Content starts

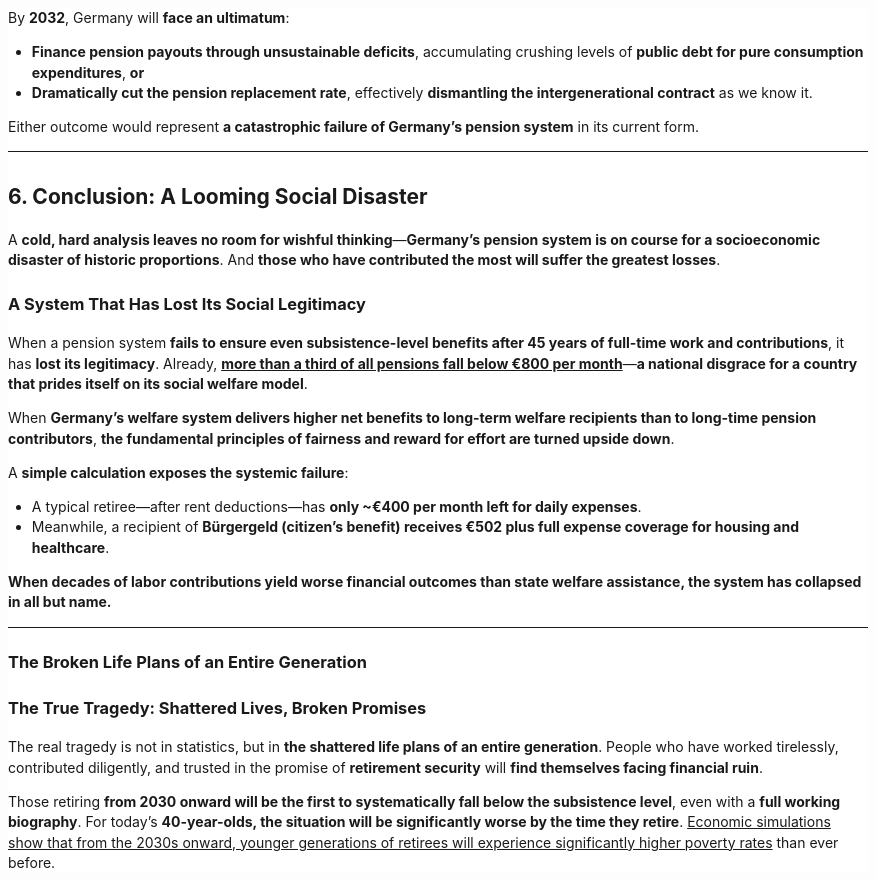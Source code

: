 By **2032**, Germany will **face an ultimatum**:  
- **Finance pension payouts through unsustainable deficits**, accumulating crushing levels of **public debt for pure consumption expenditures**, **or**  
- **Dramatically cut the pension replacement rate**, effectively **dismantling the intergenerational contract** as we know it.  

Either outcome would represent **a catastrophic failure of Germany’s pension system** in its current form.  

---


## 6. Conclusion: A Looming Social Disaster  

A **cold, hard analysis leaves no room for wishful thinking**—**Germany’s pension system is on course for a socioeconomic disaster of historic proportions**. And **those who have contributed the most will suffer the greatest losses**.  


### A System That Has Lost Its Social Legitimacy  

When a pension system **fails to ensure even subsistence-level benefits after 45 years of full-time work and contributions**, it has **lost its legitimacy**. Already, [**more than a third of all pensions fall below €800 per month**](https://www.vpv.de/service/ratgeber-news/news/jede-dritte-ausbezahlte-altersrente-ist-unter-800-euro.html#:~:text=Blickt%20man%20auf%20alle%20Bezieher,22%20Prozent%20der%20m%C3%A4nnlichen%20Altersrentenbezieher)—**a national disgrace for a country that prides itself on its social welfare model**.  

When **Germany’s welfare system delivers higher net benefits to long-term welfare recipients than to long-time pension contributors**, **the fundamental principles of fairness and reward for effort are turned upside down**.  

A **simple calculation exposes the systemic failure**:  
- A typical retiree—after rent deductions—has **only ~€400 per month left for daily expenses**.  
- Meanwhile, a recipient of **Bürgergeld (citizen’s benefit) receives €502 plus full expense coverage for housing and healthcare**.  

**When decades of labor contributions yield worse financial outcomes than state welfare assistance, the system has collapsed in all but name.**  

---


### The Broken Life Plans of an Entire Generation  


### The True Tragedy: Shattered Lives, Broken Promises  

The real tragedy is not in statistics, but in **the shattered life plans of an entire generation**. People who have worked tirelessly, contributed diligently, and trusted in the promise of **retirement security** will **find themselves facing financial ruin**.  

Those retiring **from 2030 onward will be the first to systematically fall below the subsistence level**, even with a **full working biography**. For today’s **40-year-olds, the situation will be significantly worse by the time they retire**. [Economic simulations show that from the 2030s onward, younger generations of retirees will experience significantly higher poverty rates](https://www.bertelsmann-stiftung.de/fileadmin/files/BSt/Publikationen/GrauePublikationen/BST_Studie_Altersarmutsstudie_II_final.pdf) than ever before.
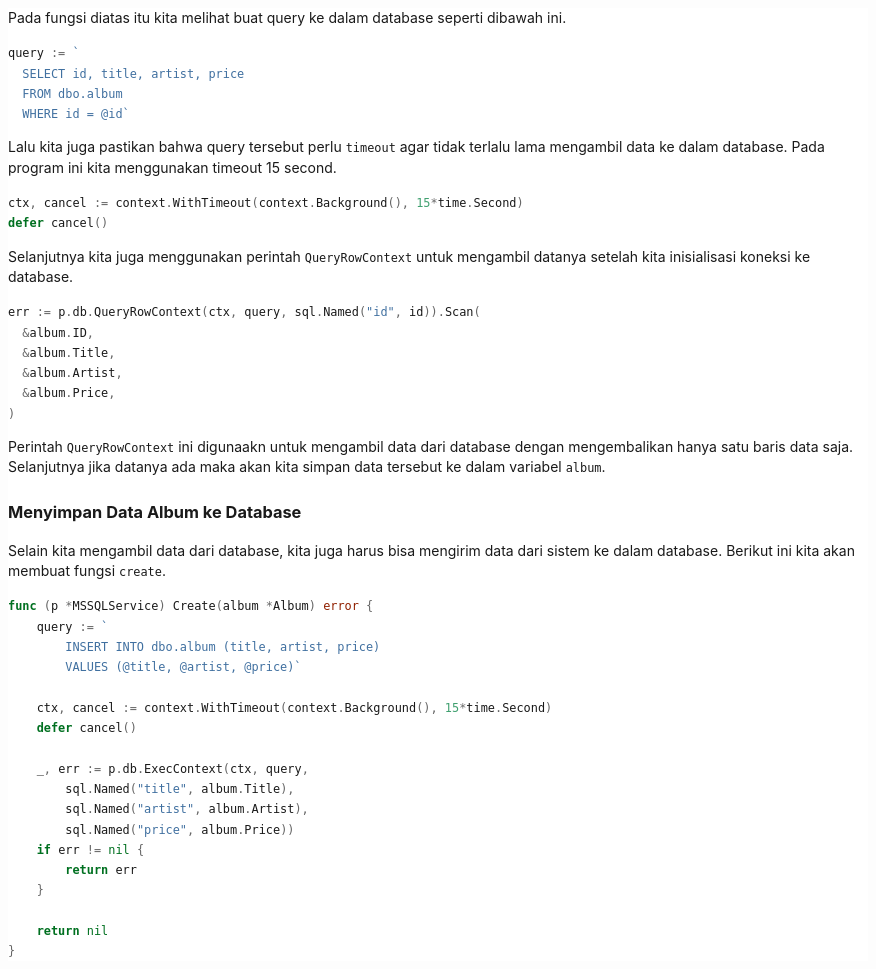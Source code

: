 Pada fungsi diatas itu kita melihat buat query ke dalam database seperti dibawah ini.
```go
query := `
  SELECT id, title, artist, price
  FROM dbo.album
  WHERE id = @id`
```

Lalu kita juga pastikan bahwa query tersebut perlu `timeout` agar tidak terlalu lama mengambil data ke dalam database. Pada program ini kita menggunakan timeout 15 second.
```go
ctx, cancel := context.WithTimeout(context.Background(), 15*time.Second)
defer cancel()
```

Selanjutnya kita juga menggunakan perintah `QueryRowContext` untuk mengambil datanya setelah kita inisialisasi koneksi ke database.
```go
err := p.db.QueryRowContext(ctx, query, sql.Named("id", id)).Scan(
  &album.ID,
  &album.Title,
  &album.Artist,
  &album.Price,
)
```

Perintah `QueryRowContext` ini digunaakn untuk mengambil data dari database dengan mengembalikan hanya satu baris data saja. Selanjutnya jika datanya ada maka akan kita simpan data tersebut ke dalam variabel `album`.

### Menyimpan Data Album ke Database
Selain kita mengambil data dari database, kita juga harus bisa mengirim data dari sistem ke dalam database. Berikut ini kita akan membuat fungsi `create`.
```go
func (p *MSSQLService) Create(album *Album) error {
	query := `
        INSERT INTO dbo.album (title, artist, price) 
        VALUES (@title, @artist, @price)`

	ctx, cancel := context.WithTimeout(context.Background(), 15*time.Second)
	defer cancel()

	_, err := p.db.ExecContext(ctx, query,
		sql.Named("title", album.Title),
		sql.Named("artist", album.Artist),
		sql.Named("price", album.Price))
	if err != nil {
		return err
	}

	return nil
}
```
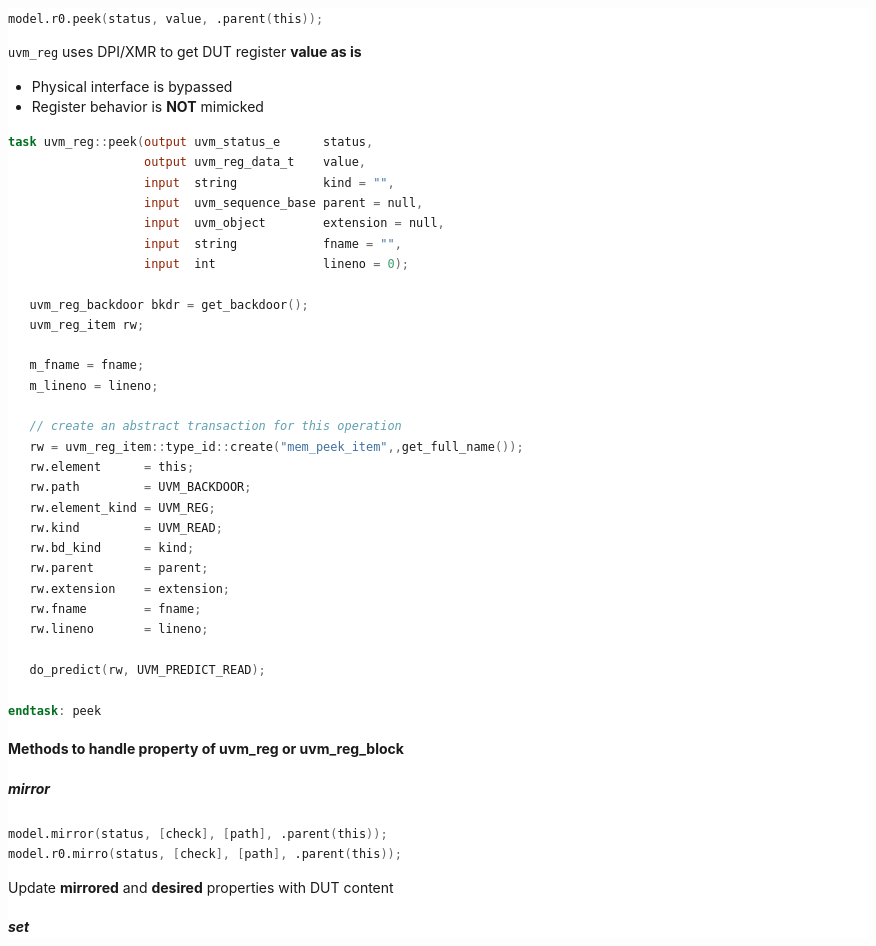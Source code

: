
 ```verilog
model.r0.peek(status, value, .parent(this));
```

`uvm_reg` uses DPI/XMR to get DUT register **value as is**

- Physical interface is bypassed
- Register behavior is **NOT** mimicked

```verilog
task uvm_reg::peek(output uvm_status_e      status,
                   output uvm_reg_data_t    value,
                   input  string            kind = "",
                   input  uvm_sequence_base parent = null,
                   input  uvm_object        extension = null,
                   input  string            fname = "",
                   input  int               lineno = 0);

   uvm_reg_backdoor bkdr = get_backdoor();
   uvm_reg_item rw;

   m_fname = fname;
   m_lineno = lineno;
    
   // create an abstract transaction for this operation
   rw = uvm_reg_item::type_id::create("mem_peek_item",,get_full_name());
   rw.element      = this;
   rw.path         = UVM_BACKDOOR;
   rw.element_kind = UVM_REG;
   rw.kind         = UVM_READ;
   rw.bd_kind      = kind;
   rw.parent       = parent;
   rw.extension    = extension;
   rw.fname        = fname;
   rw.lineno       = lineno;

   do_predict(rw, UVM_PREDICT_READ);

endtask: peek 

```

#### Methods to handle property of uvm_reg or uvm_reg_block

##### mirror

```verilog
model.mirror(status, [check], [path], .parent(this));
model.r0.mirro(status, [check], [path], .parent(this));
```

Update **mirrored** and **desired** properties with DUT content

##### set
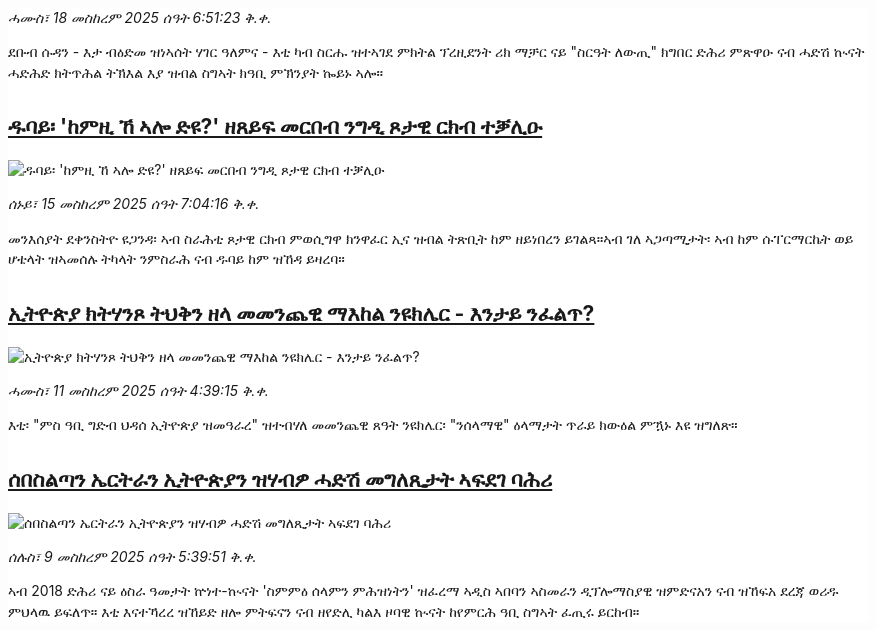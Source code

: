 _ሓሙስ፣ 18 መስከረም 2025 ሰዓት 6:51:23 ቅ.ቀ._

ደቡብ ሱዳን - እታ ብዕድመ ዝነኣሰት ሃገር ዓለምና - እቲ ካብ ስርሑ ዝተኣገደ ምክትል ፕረዚደንት ሪክ ማቻር ናይ "ስርዓት ለውጢ" ክግበር ድሕሪ ምጽዋዑ ናብ ሓድሽ ኲናት ሓድሕድ ክትጥሕል ትኽእል እያ ዝብል ስግኣት ክዓቢ ምኽንያት ኰይኑ ኣሎ።


## [ዱባይ፡ 'ከምዚ ኸ ኣሎ ድዩ?' ዘጸይፍ መርበብ ንግዲ ጾታዊ ርክብ ተቓሊዑ  ](https://www.bbc.com/tigrinya/articles/cy50r6gqerlo?at_medium=RSS&at_campaign=rss?at_campaign=githubrss)
![ዱባይ፡ 'ከምዚ ኸ ኣሎ ድዩ?' ዘጸይፍ መርበብ ንግዲ ጾታዊ ርክብ ተቓሊዑ  ](https://ichef.bbci.co.uk/ace/ws/240/cpsprodpb/60ae/live/5d40e7d0-9202-11f0-b391-6936825093bd.jpg)

_ሰኑይ፣ 15 መስከረም 2025 ሰዓት 7:04:16 ቅ.ቀ._

መንእሰያት ደቀንስትዮ ዩጋንዳ፡ ኣብ ስራሕቲ ጾታዊ ርክብ ምወሲግዋ ክንዋፈር ኢና ዝብል ትጽቢት ከም ዘይነበረን ይገልጻ።ኣብ ገለ ኣጋጣሚታት፡ ኣብ ከም ሱፐርማርኬት ወይ ሆቴላት ዝኣመሰሉ ትካላት ንምስራሕ ናብ ዱባይ ከም ዝኸዳ ይዛረባ።


## [ኢትዮጵያ ክትሃንጾ ትህቅን ዘላ መመንጨዊ ማእከል ንዩክሌር - እንታይ ንፈልጥ?](https://www.bbc.com/tigrinya/articles/cn83y9q9x59o?at_medium=RSS&at_campaign=rss?at_campaign=githubrss)
![ኢትዮጵያ ክትሃንጾ ትህቅን ዘላ መመንጨዊ ማእከል ንዩክሌር - እንታይ ንፈልጥ?](https://ichef.bbci.co.uk/ace/ws/240/cpsprodpb/15ea/live/8c097d30-8e2d-11f0-84c8-99de564f0440.jpg)

_ሓሙስ፣ 11 መስከረም 2025 ሰዓት 4:39:15 ቅ.ቀ._

እቲ፡ "ምስ ዓቢ ግድብ ህዳሰ ኢትዮጵያ ዝመዓራረ" ዝተብሃለ መመንጨዊ ጸዓት ንዩክሌር፡  "ንሰላማዊ" ዕላማታት ጥራይ ክውዕል ምዃኑ እዩ ዝግለጽ።


## [ ሰበስልጣን ኤርትራን ኢትዮጵያን ዝሃብዎ ሓድሽ መግለጺታት ኣፍደገ ባሕሪ](https://www.bbc.com/tigrinya/articles/ce32ln0456xo?at_medium=RSS&at_campaign=rss?at_campaign=githubrss)
![ ሰበስልጣን ኤርትራን ኢትዮጵያን ዝሃብዎ ሓድሽ መግለጺታት ኣፍደገ ባሕሪ](https://ichef.bbci.co.uk/ace/ws/240/cpsprodpb/3b17/live/dd743510-8d61-11f0-89c5-f9c523ebae74.jpg)

_ሰሉስ፣ 9 መስከረም 2025 ሰዓት 5:39:51 ቅ.ቀ._

ኣብ 2018 ድሕሪ ናይ ዕስራ ዓመታት ኵነተ-ኲናት 'ስምምዕ ሰላምን ምሕዝነትን' ዝፈረማ ኣዲስ ኣበባን ኣስመራን ዲፕሎማስያዊ ዝምድናአን ናብ ዝኸፍአ ደረጃ ወሪዱ ምህላዉ ይፍለጥ። እቲ እናተኻረረ ዝኸይድ ዘሎ ምትፍናን ናብ ዘየድሊ ካልእ ዞባዊ ኲናት ከየምርሕ ዓቢ ስግኣት ፈጢሩ ይርከብ።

Content ends

**Your task**
Find the line with "- Register behavior is **NOT** mimicked" and the line with "## [ኢትዮጵያ ክትሃንጾ" in the records above. Copy both and all lines between them exactly, without pictures.

**Answer**
- Register behavior is **NOT** mimicked

```verilog
task uvm_reg::peek(output uvm_status_e      status,
                   output uvm_reg_data_t    value,
                   input  string            kind = "",
                   input  uvm_sequence_base parent = null,
                   input  uvm_object        extension = null,
                   input  string            fname = "",
                   input  int               lineno = 0);

   uvm_reg_backdoor bkdr = get_backdoor();
   uvm_reg_item rw;

   m_fname = fname;
   m_lineno = lineno;
    
   // create an abstract transaction for this operation
   rw = uvm_reg_item::type_id::create("mem_peek_item",,get_full_name());
   rw.element      = this;
   rw.path         = UVM_BACKDOOR;
   rw.element_kind = UVM_REG;
   rw.kind         = UVM_READ;
   rw.bd_kind      = kind;
   rw.parent       = parent;
   rw.extension    = extension;
   rw.fname        = fname;
   rw.lineno       = lineno;

   do_predict(rw, UVM_PREDICT_READ);

endtask: peek 

```

#### Methods to handle property of uvm_reg or uvm_reg_block

##### mirror

```verilog
model.mirror(status, [check], [path], .parent(this));
model.r0.mirro(status, [check], [path], .parent(this));
```

Update **mirrored** and **desired** properties with DUT content

##### set
Source code

: _ሓሙስ፣ 18 መስከረም 2025 ሰዓት 6:51:23 ቅ.ቀ._

ደቡብ ሱዳን - እታ ብዕድመ ዝነኣሰት ሃገር ዓለምና - እቲ ካብ ስርሑ ዝተኣገደ ምክትል ፕረዚደንት ሪክ ማቻር ናይ "ስርዓት ለውጢ" ክግበር ድሕሪ ምጽዋዑ ናብ ሓድሽ ኲናት ሓድሕድ ክትጥሕል ትኽእል እያ ዝብል ስግኣት ክዓቢ ምኽንያት ኰይኑ ኣሎ።


## [ዱባይ፡ 'ከምዚ ኸ ኣሎ ድዩ?' ዘጸይፍ መርበብ ንግዲ ጾታዊ ርክብ ተቓሊዑ  ](https://www.bbc.com/tigrinya/articles/cy50r6gqerlo?at_medium=RSS&at_campaign=rss?at_campaign=githubrss)
![ዱባይ፡ 'ከምዚ ኸ ኣሎ ድዩ?' ዘጸይፍ መርበብ ንግዲ ጾታዊ ርክብ ተቓሊዑ  ](https://ichef.bbci.co.uk/ace/ws/240/cpsprodpb/60ae/live/5d40e7d0-9202-11f0-b391-6936825093bd.jpg)

_ሰኑይ፣ 15 መስከረም 2025 ሰዓት 7:04:16 ቅ.ቀ._

መንእሰያት ደቀንስትዮ ዩጋንዳ፡ ኣብ ስራሕቲ ጾታዊ ርክብ ምወሲግዋ ክንዋፈር ኢና ዝብል ትጽቢት ከም ዘይነበረን ይገልጻ።ኣብ ገለ ኣጋጣሚታት፡ ኣብ ከም ሱፐርማርኬት ወይ ሆቴላት ዝኣመሰሉ ትካላት ንምስራሕ ናብ ዱባይ ከም ዝኸዳ ይዛረባ።


## [ኢትዮጵያ ክትሃንጾ ትህቅን ዘላ መመንጨዊ ማእከል ንዩክሌር - እንታይ ንፈልጥ?](https://www.bbc.com/tigrinya/articles/cn83y9q9x59o?at_medium=RSS&at_campaign=rss?at_campaign=githubrss)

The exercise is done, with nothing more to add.